- [Aim of the task]: For the data below, transcribe the part that opens with the line containing "tweakcc works by" and closes with the line containing "- **Search Functionality:**", exactly and with no pictures.
------ Information given ------
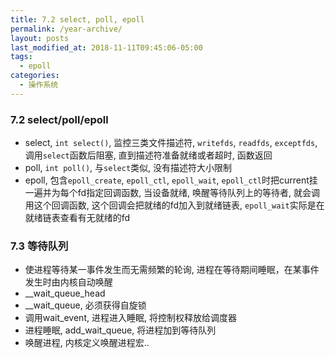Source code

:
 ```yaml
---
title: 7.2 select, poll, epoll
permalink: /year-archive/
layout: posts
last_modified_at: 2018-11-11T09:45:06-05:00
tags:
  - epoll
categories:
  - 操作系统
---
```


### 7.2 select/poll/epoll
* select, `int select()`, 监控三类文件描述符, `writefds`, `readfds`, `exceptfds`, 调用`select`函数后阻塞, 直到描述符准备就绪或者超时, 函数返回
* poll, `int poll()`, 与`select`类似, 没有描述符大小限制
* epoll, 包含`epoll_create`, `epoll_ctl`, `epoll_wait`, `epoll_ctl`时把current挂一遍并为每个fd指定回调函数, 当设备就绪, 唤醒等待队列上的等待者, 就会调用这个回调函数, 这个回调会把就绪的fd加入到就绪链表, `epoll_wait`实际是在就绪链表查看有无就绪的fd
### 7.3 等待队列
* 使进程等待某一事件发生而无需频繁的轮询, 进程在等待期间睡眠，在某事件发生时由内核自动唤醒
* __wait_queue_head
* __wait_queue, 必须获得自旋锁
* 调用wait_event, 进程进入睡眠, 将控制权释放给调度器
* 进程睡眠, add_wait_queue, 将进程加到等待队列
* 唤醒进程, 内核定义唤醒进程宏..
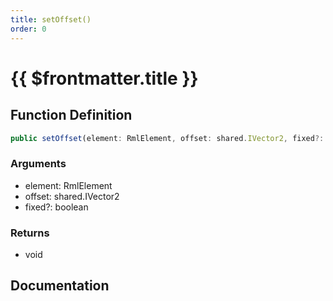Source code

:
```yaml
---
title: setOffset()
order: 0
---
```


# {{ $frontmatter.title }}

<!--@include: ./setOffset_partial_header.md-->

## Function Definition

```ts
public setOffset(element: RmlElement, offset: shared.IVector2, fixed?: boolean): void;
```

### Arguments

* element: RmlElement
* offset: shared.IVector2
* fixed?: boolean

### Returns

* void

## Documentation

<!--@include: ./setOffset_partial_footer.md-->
------
------ Information given ------
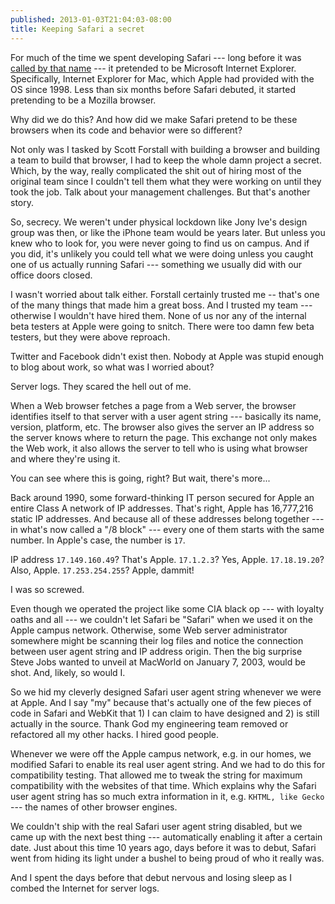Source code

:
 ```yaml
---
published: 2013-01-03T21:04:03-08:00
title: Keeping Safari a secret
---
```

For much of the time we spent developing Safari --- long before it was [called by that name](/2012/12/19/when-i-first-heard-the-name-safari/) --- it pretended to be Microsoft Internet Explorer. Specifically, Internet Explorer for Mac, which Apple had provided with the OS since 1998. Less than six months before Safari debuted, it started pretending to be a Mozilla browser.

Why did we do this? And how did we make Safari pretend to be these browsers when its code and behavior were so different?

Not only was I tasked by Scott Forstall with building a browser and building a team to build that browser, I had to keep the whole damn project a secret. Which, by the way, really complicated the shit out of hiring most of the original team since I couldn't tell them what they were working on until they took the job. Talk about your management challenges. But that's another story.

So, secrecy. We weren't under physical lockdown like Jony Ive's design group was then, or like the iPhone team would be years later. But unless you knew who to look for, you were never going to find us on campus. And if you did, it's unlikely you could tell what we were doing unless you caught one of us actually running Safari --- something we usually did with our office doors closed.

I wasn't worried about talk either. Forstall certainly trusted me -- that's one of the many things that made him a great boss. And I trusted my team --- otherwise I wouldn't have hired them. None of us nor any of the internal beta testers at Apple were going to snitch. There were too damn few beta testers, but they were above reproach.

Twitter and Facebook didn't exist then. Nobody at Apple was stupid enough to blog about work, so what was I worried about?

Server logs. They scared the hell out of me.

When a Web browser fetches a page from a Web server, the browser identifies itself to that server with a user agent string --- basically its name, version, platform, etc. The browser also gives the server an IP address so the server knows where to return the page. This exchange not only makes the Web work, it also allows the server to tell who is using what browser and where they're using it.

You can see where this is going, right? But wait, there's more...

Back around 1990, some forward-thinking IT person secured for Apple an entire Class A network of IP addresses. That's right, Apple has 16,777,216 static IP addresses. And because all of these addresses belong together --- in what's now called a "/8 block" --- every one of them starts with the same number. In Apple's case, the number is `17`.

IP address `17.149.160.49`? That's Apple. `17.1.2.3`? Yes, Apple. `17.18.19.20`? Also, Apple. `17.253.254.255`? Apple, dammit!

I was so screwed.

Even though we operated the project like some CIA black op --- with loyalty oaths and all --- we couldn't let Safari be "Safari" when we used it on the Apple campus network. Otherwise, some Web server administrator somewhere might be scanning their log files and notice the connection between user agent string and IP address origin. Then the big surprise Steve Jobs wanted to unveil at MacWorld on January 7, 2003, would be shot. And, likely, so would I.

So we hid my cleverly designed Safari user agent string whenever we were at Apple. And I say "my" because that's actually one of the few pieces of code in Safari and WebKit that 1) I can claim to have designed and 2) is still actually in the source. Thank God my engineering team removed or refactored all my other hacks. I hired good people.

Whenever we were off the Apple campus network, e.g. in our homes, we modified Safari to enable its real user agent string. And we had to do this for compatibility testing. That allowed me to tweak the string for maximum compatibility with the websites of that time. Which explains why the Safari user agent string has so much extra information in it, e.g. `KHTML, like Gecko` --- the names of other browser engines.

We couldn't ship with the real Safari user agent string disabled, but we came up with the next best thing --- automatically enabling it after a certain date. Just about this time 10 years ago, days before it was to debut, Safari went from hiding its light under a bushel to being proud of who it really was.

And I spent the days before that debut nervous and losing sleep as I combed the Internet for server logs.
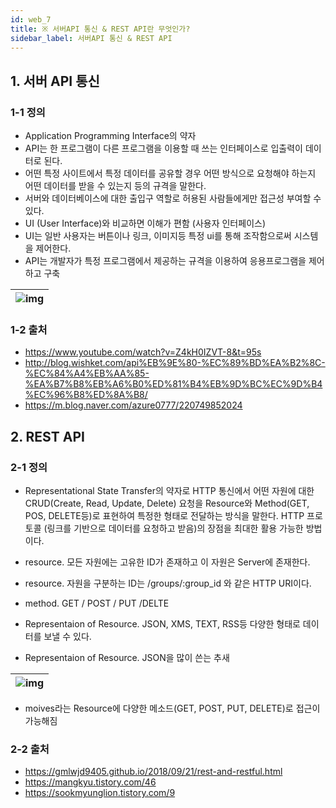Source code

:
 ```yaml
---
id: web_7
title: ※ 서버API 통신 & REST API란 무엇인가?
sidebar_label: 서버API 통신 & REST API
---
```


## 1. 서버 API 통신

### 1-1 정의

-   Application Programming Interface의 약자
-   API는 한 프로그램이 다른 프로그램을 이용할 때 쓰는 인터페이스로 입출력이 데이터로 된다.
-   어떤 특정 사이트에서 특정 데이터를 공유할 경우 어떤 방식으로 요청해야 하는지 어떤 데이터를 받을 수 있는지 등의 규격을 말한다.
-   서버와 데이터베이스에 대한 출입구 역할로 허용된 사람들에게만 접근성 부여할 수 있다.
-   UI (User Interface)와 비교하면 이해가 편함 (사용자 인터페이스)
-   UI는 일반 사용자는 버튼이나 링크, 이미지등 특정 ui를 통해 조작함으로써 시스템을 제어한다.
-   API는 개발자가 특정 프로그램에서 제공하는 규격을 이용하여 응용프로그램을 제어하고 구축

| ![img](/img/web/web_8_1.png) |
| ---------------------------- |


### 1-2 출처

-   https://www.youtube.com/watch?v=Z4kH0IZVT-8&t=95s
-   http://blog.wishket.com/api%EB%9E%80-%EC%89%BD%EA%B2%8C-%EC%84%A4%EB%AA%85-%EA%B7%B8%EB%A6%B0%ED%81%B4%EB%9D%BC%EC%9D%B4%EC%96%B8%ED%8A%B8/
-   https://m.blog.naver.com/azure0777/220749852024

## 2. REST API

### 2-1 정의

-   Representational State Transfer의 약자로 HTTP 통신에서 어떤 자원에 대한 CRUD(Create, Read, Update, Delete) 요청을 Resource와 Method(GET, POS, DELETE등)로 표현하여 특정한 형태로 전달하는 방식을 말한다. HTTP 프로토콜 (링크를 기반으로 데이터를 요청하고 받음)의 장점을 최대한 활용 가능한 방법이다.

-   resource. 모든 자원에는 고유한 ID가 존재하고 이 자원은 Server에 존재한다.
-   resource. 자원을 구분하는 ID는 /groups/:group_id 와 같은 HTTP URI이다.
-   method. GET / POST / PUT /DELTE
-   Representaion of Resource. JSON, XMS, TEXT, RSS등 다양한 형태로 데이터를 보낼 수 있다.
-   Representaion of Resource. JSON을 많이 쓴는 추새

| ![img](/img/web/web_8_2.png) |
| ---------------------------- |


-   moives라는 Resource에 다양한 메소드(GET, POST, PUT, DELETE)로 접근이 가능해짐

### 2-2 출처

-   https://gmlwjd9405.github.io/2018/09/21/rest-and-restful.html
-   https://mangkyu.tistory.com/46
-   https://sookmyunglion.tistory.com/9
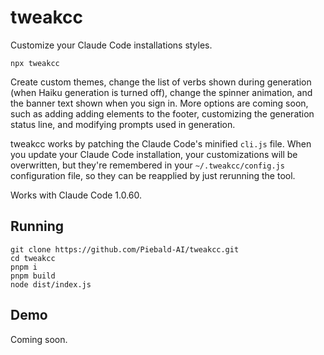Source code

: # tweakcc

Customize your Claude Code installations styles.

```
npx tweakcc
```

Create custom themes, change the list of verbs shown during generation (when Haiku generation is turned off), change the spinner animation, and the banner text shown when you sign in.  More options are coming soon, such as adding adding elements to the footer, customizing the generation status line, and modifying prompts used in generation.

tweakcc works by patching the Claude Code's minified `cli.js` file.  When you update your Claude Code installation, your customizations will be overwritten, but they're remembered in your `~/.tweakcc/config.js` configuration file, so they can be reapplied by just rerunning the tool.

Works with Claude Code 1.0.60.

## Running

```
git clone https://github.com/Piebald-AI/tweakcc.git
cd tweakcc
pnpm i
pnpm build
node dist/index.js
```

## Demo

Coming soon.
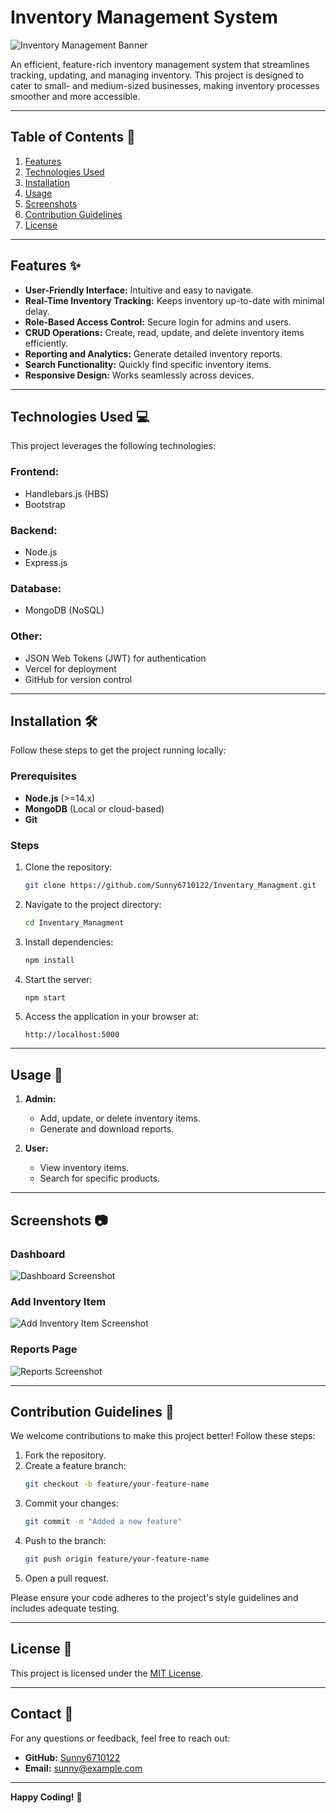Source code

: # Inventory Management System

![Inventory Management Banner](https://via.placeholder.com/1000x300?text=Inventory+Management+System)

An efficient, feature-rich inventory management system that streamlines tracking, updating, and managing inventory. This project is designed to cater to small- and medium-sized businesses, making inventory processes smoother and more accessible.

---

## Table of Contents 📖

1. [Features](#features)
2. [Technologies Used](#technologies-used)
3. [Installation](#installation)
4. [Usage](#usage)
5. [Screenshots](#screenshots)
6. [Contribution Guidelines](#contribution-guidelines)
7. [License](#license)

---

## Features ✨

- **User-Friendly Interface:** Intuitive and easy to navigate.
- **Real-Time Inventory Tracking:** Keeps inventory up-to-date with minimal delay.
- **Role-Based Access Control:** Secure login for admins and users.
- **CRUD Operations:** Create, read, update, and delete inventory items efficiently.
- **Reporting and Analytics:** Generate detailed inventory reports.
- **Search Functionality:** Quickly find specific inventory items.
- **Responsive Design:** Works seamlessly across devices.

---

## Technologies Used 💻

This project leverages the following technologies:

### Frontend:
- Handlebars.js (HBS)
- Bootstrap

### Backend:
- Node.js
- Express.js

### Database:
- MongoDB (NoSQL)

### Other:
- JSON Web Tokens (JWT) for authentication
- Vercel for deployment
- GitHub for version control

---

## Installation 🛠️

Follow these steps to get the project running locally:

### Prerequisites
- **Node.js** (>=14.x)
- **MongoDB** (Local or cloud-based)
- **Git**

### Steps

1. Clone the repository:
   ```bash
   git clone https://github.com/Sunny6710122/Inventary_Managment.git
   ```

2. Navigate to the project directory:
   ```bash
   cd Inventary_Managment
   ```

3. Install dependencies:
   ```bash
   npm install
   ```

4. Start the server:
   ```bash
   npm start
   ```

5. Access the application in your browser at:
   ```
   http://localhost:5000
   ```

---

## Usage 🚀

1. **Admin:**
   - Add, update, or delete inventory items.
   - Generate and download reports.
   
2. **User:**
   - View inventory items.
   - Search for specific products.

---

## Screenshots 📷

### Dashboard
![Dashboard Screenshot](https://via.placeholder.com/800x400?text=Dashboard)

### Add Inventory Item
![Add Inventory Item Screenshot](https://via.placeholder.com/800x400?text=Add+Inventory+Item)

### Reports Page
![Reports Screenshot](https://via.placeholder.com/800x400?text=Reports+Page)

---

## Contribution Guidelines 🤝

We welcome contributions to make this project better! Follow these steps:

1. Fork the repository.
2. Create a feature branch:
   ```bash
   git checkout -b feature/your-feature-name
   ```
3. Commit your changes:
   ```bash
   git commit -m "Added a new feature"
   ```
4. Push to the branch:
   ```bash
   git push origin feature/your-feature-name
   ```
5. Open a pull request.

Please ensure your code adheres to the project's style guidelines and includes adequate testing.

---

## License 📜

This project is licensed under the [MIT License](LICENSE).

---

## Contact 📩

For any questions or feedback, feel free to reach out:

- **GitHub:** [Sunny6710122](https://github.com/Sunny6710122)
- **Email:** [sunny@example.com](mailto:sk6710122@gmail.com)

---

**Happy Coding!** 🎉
------
------ Information given ------
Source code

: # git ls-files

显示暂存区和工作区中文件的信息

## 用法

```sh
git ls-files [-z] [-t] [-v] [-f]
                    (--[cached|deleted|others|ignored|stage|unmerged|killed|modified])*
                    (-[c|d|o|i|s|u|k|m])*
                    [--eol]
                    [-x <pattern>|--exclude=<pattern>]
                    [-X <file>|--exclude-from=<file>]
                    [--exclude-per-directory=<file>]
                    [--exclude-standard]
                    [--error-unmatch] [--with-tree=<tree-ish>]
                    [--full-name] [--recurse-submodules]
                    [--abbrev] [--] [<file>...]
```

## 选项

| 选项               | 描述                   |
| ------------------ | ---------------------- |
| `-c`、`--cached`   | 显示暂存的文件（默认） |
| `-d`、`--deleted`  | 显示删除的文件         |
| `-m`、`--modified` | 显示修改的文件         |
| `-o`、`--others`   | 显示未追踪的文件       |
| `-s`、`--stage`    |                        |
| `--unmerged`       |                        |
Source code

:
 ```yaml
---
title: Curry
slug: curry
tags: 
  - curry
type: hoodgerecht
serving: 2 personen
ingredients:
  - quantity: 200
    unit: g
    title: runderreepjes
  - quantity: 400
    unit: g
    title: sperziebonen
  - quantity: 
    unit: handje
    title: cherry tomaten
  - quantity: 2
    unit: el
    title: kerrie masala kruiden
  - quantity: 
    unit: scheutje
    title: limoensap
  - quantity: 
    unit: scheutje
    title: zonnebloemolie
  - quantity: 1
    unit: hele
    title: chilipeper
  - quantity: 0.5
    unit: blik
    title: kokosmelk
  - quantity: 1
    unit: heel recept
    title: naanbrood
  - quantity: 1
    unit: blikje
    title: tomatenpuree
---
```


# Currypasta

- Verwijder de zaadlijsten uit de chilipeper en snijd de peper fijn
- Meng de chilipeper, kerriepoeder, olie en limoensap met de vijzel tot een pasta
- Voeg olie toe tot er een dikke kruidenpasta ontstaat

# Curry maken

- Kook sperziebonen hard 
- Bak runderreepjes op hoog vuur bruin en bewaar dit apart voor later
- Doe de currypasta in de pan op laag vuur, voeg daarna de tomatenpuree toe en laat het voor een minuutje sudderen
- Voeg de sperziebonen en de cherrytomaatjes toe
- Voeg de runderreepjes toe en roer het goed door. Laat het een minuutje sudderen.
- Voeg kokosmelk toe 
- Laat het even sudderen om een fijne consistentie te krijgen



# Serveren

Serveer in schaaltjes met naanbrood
------
- [Answer for this exercise]:
tweakcc works by patching the Claude Code's minified `cli.js` file.  When you update your Claude Code installation, your customizations will be overwritten, but they're remembered in your `~/.tweakcc/config.js` configuration file, so they can be reapplied by just rerunning the tool.

Works with Claude Code 1.0.60.

## Running

```
git clone https://github.com/Piebald-AI/tweakcc.git
cd tweakcc
pnpm i
pnpm build
node dist/index.js
```

## Demo

Coming soon.
Source code

: # Inventory Management System

![Inventory Management Banner](https://via.placeholder.com/1000x300?text=Inventory+Management+System)

An efficient, feature-rich inventory management system that streamlines tracking, updating, and managing inventory. This project is designed to cater to small- and medium-sized businesses, making inventory processes smoother and more accessible.

---

## Table of Contents 📖

1. [Features](#features)
2. [Technologies Used](#technologies-used)
3. [Installation](#installation)
4. [Usage](#usage)
5. [Screenshots](#screenshots)
6. [Contribution Guidelines](#contribution-guidelines)
7. [License](#license)

---

## Features ✨

- **User-Friendly Interface:** Intuitive and easy to navigate.
- **Real-Time Inventory Tracking:** Keeps inventory up-to-date with minimal delay.
- **Role-Based Access Control:** Secure login for admins and users.
- **CRUD Operations:** Create, read, update, and delete inventory items efficiently.
- **Reporting and Analytics:** Generate detailed inventory reports.
- **Search Functionality:** Quickly find specific inventory items.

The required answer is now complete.